:: Data supplied ::

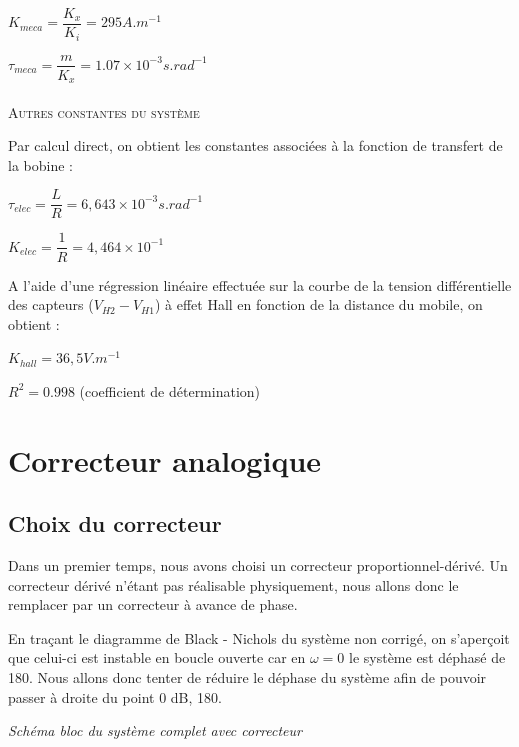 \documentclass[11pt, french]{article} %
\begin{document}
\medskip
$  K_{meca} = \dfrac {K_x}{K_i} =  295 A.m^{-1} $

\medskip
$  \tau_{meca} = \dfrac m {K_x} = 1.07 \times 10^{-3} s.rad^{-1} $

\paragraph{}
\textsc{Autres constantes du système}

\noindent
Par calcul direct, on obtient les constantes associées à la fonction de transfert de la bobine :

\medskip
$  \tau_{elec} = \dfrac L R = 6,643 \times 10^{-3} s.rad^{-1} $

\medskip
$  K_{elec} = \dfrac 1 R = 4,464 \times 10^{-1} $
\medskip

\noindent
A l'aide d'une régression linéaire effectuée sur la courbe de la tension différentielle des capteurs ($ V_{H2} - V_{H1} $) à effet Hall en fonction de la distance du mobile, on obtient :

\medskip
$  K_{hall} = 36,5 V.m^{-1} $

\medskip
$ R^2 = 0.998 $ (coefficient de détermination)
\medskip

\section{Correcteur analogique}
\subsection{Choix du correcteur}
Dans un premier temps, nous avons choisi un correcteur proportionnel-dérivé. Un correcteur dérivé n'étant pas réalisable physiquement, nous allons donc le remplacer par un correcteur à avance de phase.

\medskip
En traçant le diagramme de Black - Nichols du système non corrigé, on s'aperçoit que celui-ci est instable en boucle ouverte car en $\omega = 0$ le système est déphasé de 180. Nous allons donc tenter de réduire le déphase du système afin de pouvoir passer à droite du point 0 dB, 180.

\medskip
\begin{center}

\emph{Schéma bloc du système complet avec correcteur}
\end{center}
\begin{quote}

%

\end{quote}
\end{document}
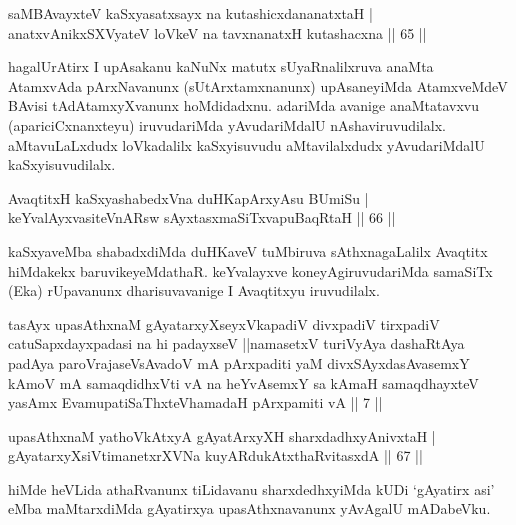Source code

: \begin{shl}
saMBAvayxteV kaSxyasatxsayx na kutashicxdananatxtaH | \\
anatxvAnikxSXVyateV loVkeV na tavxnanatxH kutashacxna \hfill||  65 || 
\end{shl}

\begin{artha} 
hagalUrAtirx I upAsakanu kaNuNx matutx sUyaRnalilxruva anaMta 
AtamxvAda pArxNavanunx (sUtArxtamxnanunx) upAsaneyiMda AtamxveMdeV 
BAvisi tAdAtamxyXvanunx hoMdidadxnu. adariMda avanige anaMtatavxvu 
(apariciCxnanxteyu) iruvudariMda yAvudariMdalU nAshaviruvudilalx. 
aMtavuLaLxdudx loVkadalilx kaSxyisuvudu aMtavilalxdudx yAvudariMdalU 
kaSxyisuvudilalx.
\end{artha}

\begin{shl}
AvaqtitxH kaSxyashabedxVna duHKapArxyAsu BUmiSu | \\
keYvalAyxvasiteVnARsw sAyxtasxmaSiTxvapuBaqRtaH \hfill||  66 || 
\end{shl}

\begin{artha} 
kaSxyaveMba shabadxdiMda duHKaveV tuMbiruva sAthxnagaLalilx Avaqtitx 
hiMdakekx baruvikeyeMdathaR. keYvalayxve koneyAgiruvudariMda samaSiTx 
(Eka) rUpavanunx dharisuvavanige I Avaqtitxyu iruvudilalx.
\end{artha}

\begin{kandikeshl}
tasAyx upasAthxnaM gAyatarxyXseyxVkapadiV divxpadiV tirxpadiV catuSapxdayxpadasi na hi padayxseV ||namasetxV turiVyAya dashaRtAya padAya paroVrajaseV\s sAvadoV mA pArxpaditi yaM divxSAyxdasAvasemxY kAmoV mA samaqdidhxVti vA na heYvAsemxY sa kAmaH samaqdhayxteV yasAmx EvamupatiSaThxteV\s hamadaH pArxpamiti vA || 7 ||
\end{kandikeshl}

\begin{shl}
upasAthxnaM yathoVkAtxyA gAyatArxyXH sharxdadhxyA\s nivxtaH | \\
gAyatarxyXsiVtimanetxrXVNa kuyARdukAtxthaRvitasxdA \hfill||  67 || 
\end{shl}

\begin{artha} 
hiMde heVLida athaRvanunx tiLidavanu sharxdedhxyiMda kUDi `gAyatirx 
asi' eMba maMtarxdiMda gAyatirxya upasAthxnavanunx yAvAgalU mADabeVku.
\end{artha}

:::

What you should do:
Only the pictures are to be left out; copy all the remaining material above exactly.

Exercise response:
 \documentclass[11pt, french]{article} %
\begin{document}
\medskip
$  K_{meca} = \dfrac {K_x}{K_i} =  295 A.m^{-1} $

\medskip
$  \tau_{meca} = \dfrac m {K_x} = 1.07 \times 10^{-3} s.rad^{-1} $

\paragraph{}
\textsc{Autres constantes du système}

\noindent
Par calcul direct, on obtient les constantes associées à la fonction de transfert de la bobine :

\medskip
$  \tau_{elec} = \dfrac L R = 6,643 \times 10^{-3} s.rad^{-1} $

\medskip
$  K_{elec} = \dfrac 1 R = 4,464 \times 10^{-1} $
\medskip

\noindent
A l'aide d'une régression linéaire effectuée sur la courbe de la tension différentielle des capteurs ($ V_{H2} - V_{H1} $) à effet Hall en fonction de la distance du mobile, on obtient :

\medskip
$  K_{hall} = 36,5 V.m^{-1} $

\medskip
$ R^2 = 0.998 $ (coefficient de détermination)
\medskip

\section{Correcteur analogique}
\subsection{Choix du correcteur}
Dans un premier temps, nous avons choisi un correcteur proportionnel-dérivé. Un correcteur dérivé n'étant pas réalisable physiquement, nous allons donc le remplacer par un correcteur à avance de phase.

\medskip
En traçant le diagramme de Black - Nichols du système non corrigé, on s'aperçoit que celui-ci est instable en boucle ouverte car en $\omega = 0$ le système est déphasé de 180. Nous allons donc tenter de réduire le déphase du système afin de pouvoir passer à droite du point 0 dB, 180.

\medskip
\begin{center}

\emph{Schéma bloc du système complet avec correcteur}
\end{center}
\begin{quote}

%

\end{quote}
\end{document}
Source code

: \begin{shl}
saMBAvayxteV kaSxyasatxsayx na kutashicxdananatxtaH | \\
anatxvAnikxSXVyateV loVkeV na tavxnanatxH kutashacxna \hfill||  65 || 
\end{shl}

\begin{artha} 
hagalUrAtirx I upAsakanu kaNuNx matutx sUyaRnalilxruva anaMta 
AtamxvAda pArxNavanunx (sUtArxtamxnanunx) upAsaneyiMda AtamxveMdeV 
BAvisi tAdAtamxyXvanunx hoMdidadxnu. adariMda avanige anaMtatavxvu 
(apariciCxnanxteyu) iruvudariMda yAvudariMdalU nAshaviruvudilalx. 
aMtavuLaLxdudx loVkadalilx kaSxyisuvudu aMtavilalxdudx yAvudariMdalU 
kaSxyisuvudilalx.
\end{artha}

\begin{shl}
AvaqtitxH kaSxyashabedxVna duHKapArxyAsu BUmiSu | \\
keYvalAyxvasiteVnARsw sAyxtasxmaSiTxvapuBaqRtaH \hfill||  66 || 
\end{shl}

\begin{artha} 
kaSxyaveMba shabadxdiMda duHKaveV tuMbiruva sAthxnagaLalilx Avaqtitx 
hiMdakekx baruvikeyeMdathaR. keYvalayxve koneyAgiruvudariMda samaSiTx 
(Eka) rUpavanunx dharisuvavanige I Avaqtitxyu iruvudilalx.
\end{artha}

\begin{kandikeshl}
tasAyx upasAthxnaM gAyatarxyXseyxVkapadiV divxpadiV tirxpadiV catuSapxdayxpadasi na hi padayxseV ||namasetxV turiVyAya dashaRtAya padAya paroVrajaseV\s sAvadoV mA pArxpaditi yaM divxSAyxdasAvasemxY kAmoV mA samaqdidhxVti vA na heYvAsemxY sa kAmaH samaqdhayxteV yasAmx EvamupatiSaThxteV\s hamadaH pArxpamiti vA || 7 ||
\end{kandikeshl}

\begin{shl}
upasAthxnaM yathoVkAtxyA gAyatArxyXH sharxdadhxyA\s nivxtaH | \\
gAyatarxyXsiVtimanetxrXVNa kuyARdukAtxthaRvitasxdA \hfill||  67 || 
\end{shl}

\begin{artha} 
hiMde heVLida athaRvanunx tiLidavanu sharxdedhxyiMda kUDi `gAyatirx 
asi' eMba maMtarxdiMda gAyatirxya upasAthxnavanunx yAvAgalU mADabeVku.
\end{artha}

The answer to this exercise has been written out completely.